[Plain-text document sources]
== == ==
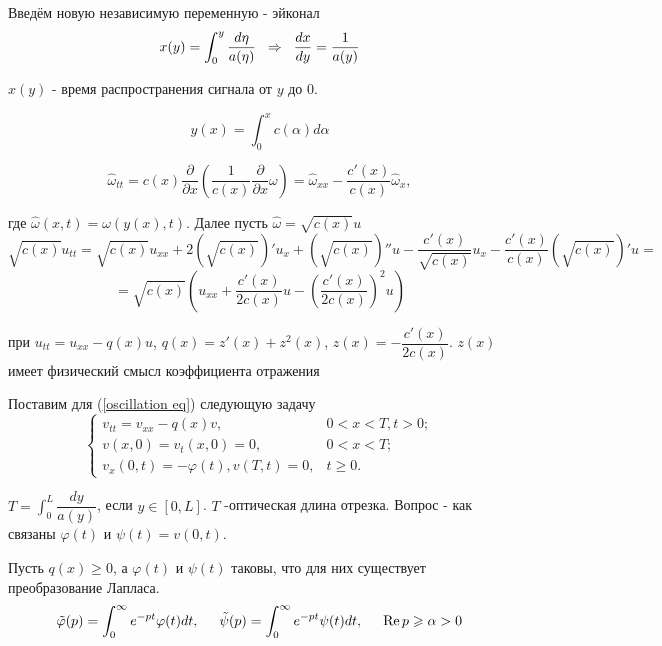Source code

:\documentclass{article}
\begin{document}
Введём новую независимую переменную - эйконал
\begin{equation*}
 x(y) = \int_0^y \dfrac{d \eta}{a(\eta)} 
 \hspace{0.2cm} \Rightarrow \hspace{0.2cm}
 \dfrac{dx}{dy} = \dfrac{1}{a(y)}
\end{equation*}

$x(y)$ - время распространения сигнала от $y$ до 0.

\begin{equation*}
y(x) = \int_0^x c(\alpha)d\alpha
\end{equation*}


\begin{equation}
\hat{\omega}_{tt} = c(x) \dfrac{\partial}{\partial x} \left(\dfrac{1}{c(x)} \dfrac{\partial}{\partial x} \omega \right) = \hat{\omega}_{xx} - \dfrac{c'(x)}{c(x)} \hat{\omega}_x,
\end{equation}

где $\hat{\omega}(x,t) = \omega(y(x),t)$. Далее пусть $\hat{\omega} = \sqrt{c(x)} u$
\begin{equation*}
\sqrt{c(x)}u_{tt} = \sqrt{c(x)}u_{xx} + 2 (\sqrt{c(x)})'u_{x} + (\sqrt{c(x)})''u - \dfrac{c'(x)}{\sqrt{c(x)}} u_x - \dfrac{c'(x)}{c(x)}(\sqrt{c(x)})' u =
\end{equation*}
\begin{equation*}
= \sqrt{c(x)} \left(u_{xx} + \dfrac{c'(x)}{2c(x)} u - (\dfrac{c'(x)}{2c(x)})^2 u \right)
\end{equation*}

при $u_{tt} = u_{xx} - q(x)u$, $q(x) = z'(x) + z^2(x)$, $z(x) = -\dfrac{c'(x)}{2c(x)}$. $z(x)$ имеет физический смысл коэффициента отражения

Поставим для (\ref{oscillation eq}) следующую задачу
\begin{equation}
\begin{cases}
	v_{tt} = v_{xx} - q(x) v, & 0<x<T, t > 0;\\
	v(x,0) = v_t(x,0) = 0, & 0<x<T;\\
	v_x(0,t) = -\varphi(t), v(T,t) = 0, & t\geqslant 0.
\end{cases}
\label{v task}
\end{equation}

$T = \int_0^L \dfrac{dy}{a(y)}$, если $y\in[0,L]$. $T$ -оптическая длина отрезка. Вопрос - как связаны $\varphi(t)$ и $\psi(t) = v(0,t)$.

Пусть $q(x) \geqslant 0$, а $\varphi(t)$ и $\psi(t)$ таковы, что для них существует преобразование Лапласа.
\begin{equation*}
\tilde{\varphi}(p) = \int_0^{\infty} e^{-pt} \varphi(t) d t,
\hspace{0.5cm}
\tilde{\psi}(p) = \int_0^{\infty} e^{-pt} \psi(t) d t,
\hspace{0.5cm} 
\operatorname{Re} p \geqslant \alpha > 0
\end{equation*}
\end{document}
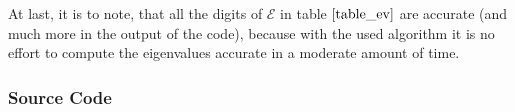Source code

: \documentclass[12pt, a4paper]{article}
\newenvironment{code}{\captionsetup{type=listing}}{}
\begin{document}
  \noindent
  At last, it is to note, that all the digits of $\mathcal{E}$ in table $\ref{table_ev}$ are accurate (and much more in the output of the code), because with the used algorithm it is no effort to compute the eigenvalues accurate in a moderate amount of time.

  \subsubsection*{Source Code}
  
  \begin{code}
    \inputminted{python}{numerov.py}
  \end{code}
  \begin{code}
  	\inputminted{python}{problem1.py}
  \end{code}
  \begin{code}
    \inputminted{python}{problem2a.py}
  \end{code}
  \begin{code}
    \inputminted{python}{problem2b.py}
  \end{code}
\end{document}
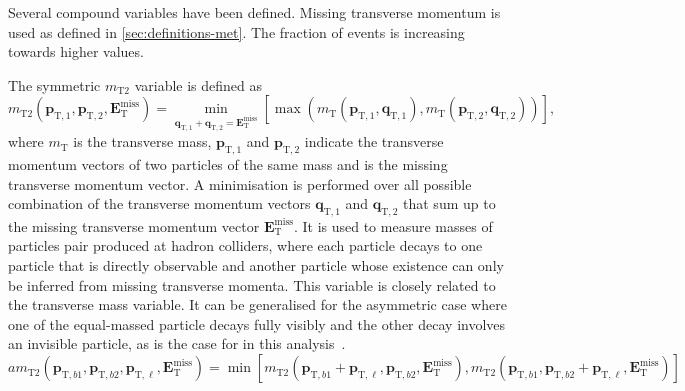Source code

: %    

Several compound variables have been defined. Missing transverse momentum is used
as defined in \cref{sec:definitions-met}. The fraction of \tW events is increasing
towards higher values.

The symmetric \(m_{\mathrm{T}2}\) variable is defined as
\begin{equation}
  m_{\mathrm{T}2}(\mathbf{p}_{\mathrm{T},1}, \mathbf{p}_{\mathrm{T},2},\mathbf{E}_{\mathrm{T}}^{\mathrm{miss}}) = \min_{{ \mathbf{q}_{\mathrm{T},1}+\mathbf{q}_{\mathrm{T},2}=\mathbf{E}_{\mathrm{T}}^{\mathrm{miss}}}}[\max(m_{\mathrm{T}}(\mathbf{p}_{\mathrm{T},1},\mathbf{q}_{\mathrm{T},1}),m_{\mathrm{T}}(\mathbf{p}_{\mathrm{T},2},\mathbf{q}_{\mathrm{T},2}))],
\end{equation}
where \(m_{\mathrm{T}}\) is the transverse mass, \(\mathbf{p}_{\mathrm{T},1}\) and  \(\mathbf{p}_{\mathrm{T},2}\) indicate the transverse momentum vectors of two particles of the same mass and \met is the missing transverse momentum vector.
A minimisation is performed over all possible combination of the transverse momentum vectors \(\mathbf{q}_{\mathrm{T},1}\) and \(\mathbf{q}_{\mathrm{T},2}\) that sum up to the missing transverse momentum vector \(\mathbf{E}_{\mathrm{T}}^{\mathrm{miss}}\).
It is used to measure masses of particles pair produced at hadron colliders,
where each particle decays to one particle that is directly observable and another
particle whose existence can only be inferred from missing transverse momenta.
This variable is closely related to the transverse mass variable.
It can be generalised for the asymmetric case where one of the equal-massed particle decays fully visibly
and the other decay involves an invisible particle, as is the case for \ttbar in this analysis~\cite{Lester:2014yga}.
\begin{equation}
  am_{\mathrm{T}2}(\mathbf{p}_{\mathrm{T},b1}, \mathbf{p}_{\mathrm{T},b2},\mathbf{p}_{\mathrm{T},\ell},\mathbf{E}_{\mathrm{T}}^{\mathrm{miss}}) = \min[m_{\mathrm{T}2}(\mathbf{p}_{\mathrm{T},b1}+\mathbf{p}_{\mathrm{T},\ell}, \mathbf{p}_{\mathrm{T},b2},\mathbf{E}_{\mathrm{T}}^{\mathrm{miss}}),m_{\mathrm{T}2}(\mathbf{p}_{\mathrm{T},b1}, \mathbf{p}_{\mathrm{T},b2}+\mathbf{p}_{\mathrm{T},\ell},\mathbf{E}_{\mathrm{T}}^{\mathrm{miss}})]
\end{equation}

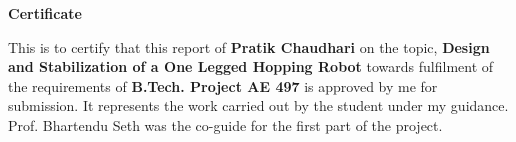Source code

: \newpage
\vspace*{0.75in}
\label{pg:certi}
\begin{center}
{\bf \Huge Certificate}\\[0.5in]
\end{center}
{\normalsize This is to certify that this report of {\bf Pratik Chaudhari} on the topic, {\bf Design and
Stabilization of a One Legged Hopping Robot} towards fulfilment of the requirements of {\bf B.Tech.
Project AE 497} is approved by me for submission. It represents the work carried out by the student under my guidance. Prof. Bhartendu Seth was the co-guide for the first part of the project.}\\[1in]

\begin{center}
\\[0.1in]
\\[0.1in]
\raggedleft{\today}
\end{center}
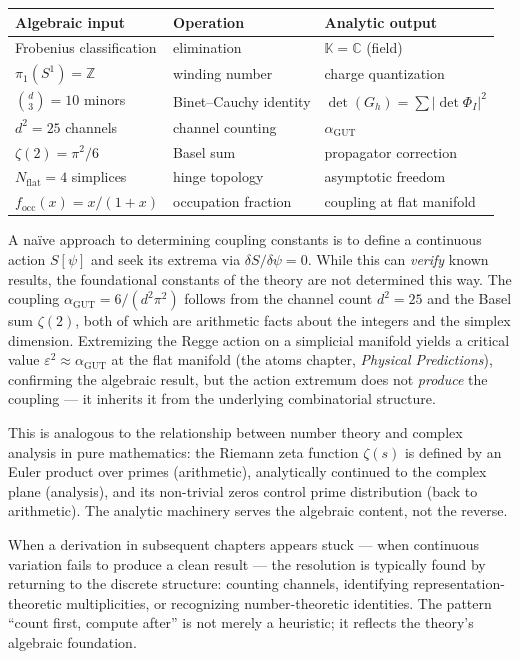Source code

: \begin{center}
\begin{tabular}{lll}
\toprule
\textbf{Algebraic input} & \textbf{Operation} & \textbf{Analytic output} \\
\midrule
Frobenius classification & elimination & $\mathbb{K} = \mathbb{C}$ (field) \\
$\pi_1(S^1) = \mathbb{Z}$ & winding number & charge quantization \\
$\binom{d}{3} = 10$ minors & Binet--Cauchy identity & $\det(G_h) = \sum|\det \Phi_I|^2$ \\
$d^2 = 25$ channels & channel counting & $\alpha_{\mathrm{GUT}}$ \\
$\zeta(2) = \pi^2/6$ & Basel sum & propagator correction \\
$N_{\mathrm{flat}} = 4$ simplices & hinge topology & asymptotic freedom \\
$f_{\mathrm{occ}}(x) = x/(1+x)$ & occupation fraction & coupling at flat manifold \\
\bottomrule
\end{tabular}
\end{center}

\begin{remark}
A na\"ive approach to determining coupling constants is to define a continuous action $S[\psi]$ and seek its extrema via $\delta S/\delta\psi = 0$. While this can \emph{verify} known results, the foundational constants of the theory are not determined this way. The coupling $\alpha_{\mathrm{GUT}} = 6/(d^2\pi^2)$ follows from the channel count $d^2 = 25$ and the Basel sum $\zeta(2)$, both of which are arithmetic facts about the integers and the simplex dimension. Extremizing the Regge action on a simplicial manifold yields a critical value $\varepsilon^2 \approx \alpha_{\mathrm{GUT}}$ at the flat manifold (the atoms chapter, \textit{Physical Predictions}), confirming the algebraic result, but the action extremum does not \emph{produce} the coupling --- it inherits it from the underlying combinatorial structure.

This is analogous to the relationship between number theory and complex analysis in pure mathematics: the Riemann zeta function $\zeta(s)$ is defined by an Euler product over primes (arithmetic), analytically continued to the complex plane (analysis), and its non-trivial zeros control prime distribution (back to arithmetic). The analytic machinery serves the algebraic content, not the reverse.
\end{remark}

\begin{remark}
When a derivation in subsequent chapters appears stuck --- when continuous variation fails to produce a clean result --- the resolution is typically found by returning to the discrete structure: counting channels, identifying representation-theoretic multiplicities, or recognizing number-theoretic identities. The pattern ``count first, compute after'' is not merely a heuristic; it reflects the theory's algebraic foundation.
\end{remark}

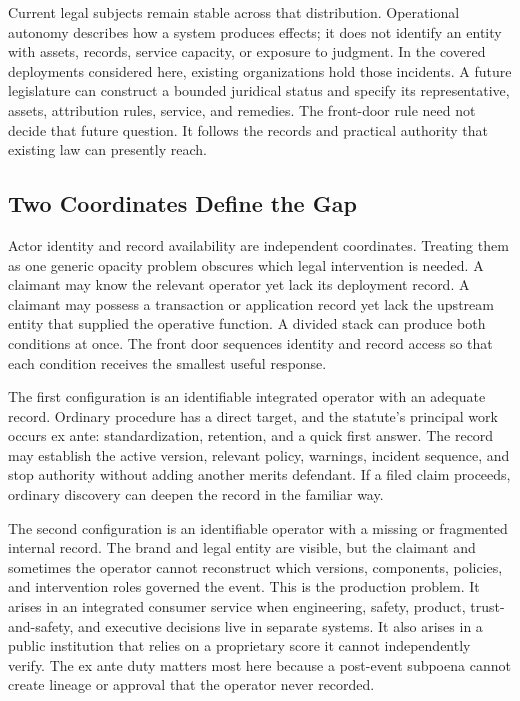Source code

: Current legal subjects remain stable across that distribution. Operational autonomy describes how a system produces effects; it does not identify an entity with assets, records, service capacity, or exposure to judgment. In the covered deployments considered here, existing organizations hold those incidents. A future legislature can construct a bounded juridical status and specify its representative, assets, attribution rules, service, and remedies. The front-door rule need not decide that future question. It follows the records and practical authority that existing law can presently reach.

\subsection{Two Coordinates Define the Gap}

Actor identity and record availability are independent coordinates. Treating them as one generic opacity problem obscures which legal intervention is needed. A claimant may know the relevant operator yet lack its deployment record. A claimant may possess a transaction or application record yet lack the upstream entity that supplied the operative function. A divided stack can produce both conditions at once. The front door sequences identity and record access so that each condition receives the smallest useful response.

The first configuration is an identifiable integrated operator with an adequate record. Ordinary procedure has a direct target, and the statute's principal work occurs ex ante: standardization, retention, and a quick first answer. The record may establish the active version, relevant policy, warnings, incident sequence, and stop authority without adding another merits defendant. If a filed claim proceeds, ordinary discovery can deepen the record in the familiar way.

The second configuration is an identifiable operator with a missing or fragmented internal record. The brand and legal entity are visible, but the claimant and sometimes the operator cannot reconstruct which versions, components, policies, and intervention roles governed the event. This is the production problem. It arises in an integrated consumer service when engineering, safety, product, trust-and-safety, and executive decisions live in separate systems. It also arises in a public institution that relies on a proprietary score it cannot independently verify. The ex ante duty matters most here because a post-event subpoena cannot create lineage or approval that the operator never recorded.

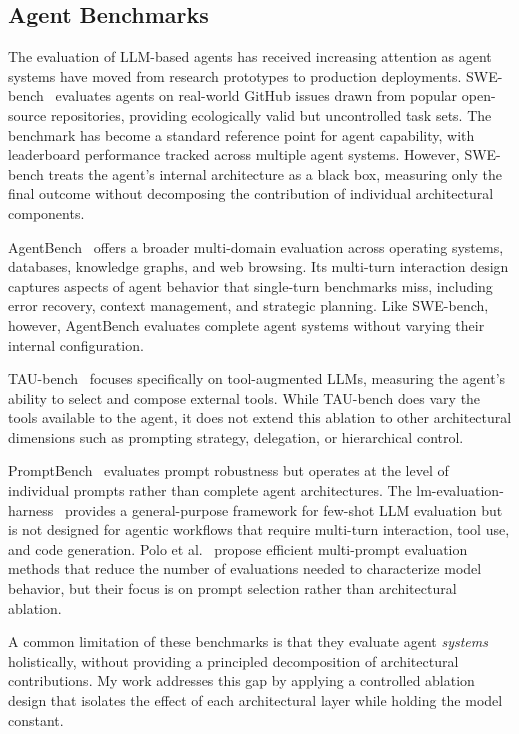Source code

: \documentclass[11pt]{article}
\begin{document}
\subsection{Agent Benchmarks}
\label{sec:agent_benchmarks}

The evaluation of LLM-based agents has received increasing attention as agent
systems have moved from research prototypes to production deployments.
SWE-bench~\cite{jimenez2024swebench} evaluates agents on real-world GitHub
issues drawn from popular open-source repositories, providing ecologically
valid but uncontrolled task sets. The benchmark has become a standard reference
point for agent capability, with leaderboard performance tracked across
multiple agent systems. However, SWE-bench treats the agent's internal
architecture as a black box, measuring only the final outcome without
decomposing the contribution of individual architectural components.

AgentBench~\cite{liu2023agentbench} offers a broader multi-domain evaluation
across operating systems, databases, knowledge graphs, and web browsing. Its
multi-turn interaction design captures aspects of agent behavior that
single-turn benchmarks miss, including error recovery, context management, and
strategic planning. Like SWE-bench, however, AgentBench evaluates complete
agent systems without varying their internal configuration.

TAU-bench~\cite{yao2024taubench} focuses specifically on tool-augmented LLMs,
measuring the agent's ability to select and compose external tools. While
TAU-bench does vary the tools available to the agent, it does not extend this
ablation to other architectural dimensions such as prompting strategy,
delegation, or hierarchical control.

PromptBench~\cite{zhu2024promptbench} evaluates prompt robustness but operates
at the level of individual prompts rather than complete agent architectures.
The lm-evaluation-harness~\cite{gao2024lmevalharness} provides a
general-purpose framework for few-shot LLM evaluation but is not designed for
agentic workflows that require multi-turn interaction, tool use, and code
generation. Polo et al.~\cite{polo2024efficient} propose efficient
multi-prompt evaluation methods that reduce the number of evaluations needed
to characterize model behavior, but their focus is on prompt selection rather
than architectural ablation.

A common limitation of these benchmarks is that they evaluate agent
\emph{systems} holistically, without providing a principled decomposition of
architectural contributions. My work addresses this gap by applying a
controlled ablation design that isolates the effect of each architectural layer
while holding the model constant.
\end{document}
== == ==
▶ [EXERCISE PROMPT]: Your answer should be all lines from the data that contain "geqslant".

▶ [SOLUTION TO THIS TASK]:
	v_x(0,t) = -\varphi(t), v(T,t) = 0, & t\geqslant 0.
Пусть $q(x) \geqslant 0$, а $\varphi(t)$ и $\psi(t)$ таковы, что для них существует преобразование Лапласа.
\operatorname{Re} p \geqslant \alpha > 0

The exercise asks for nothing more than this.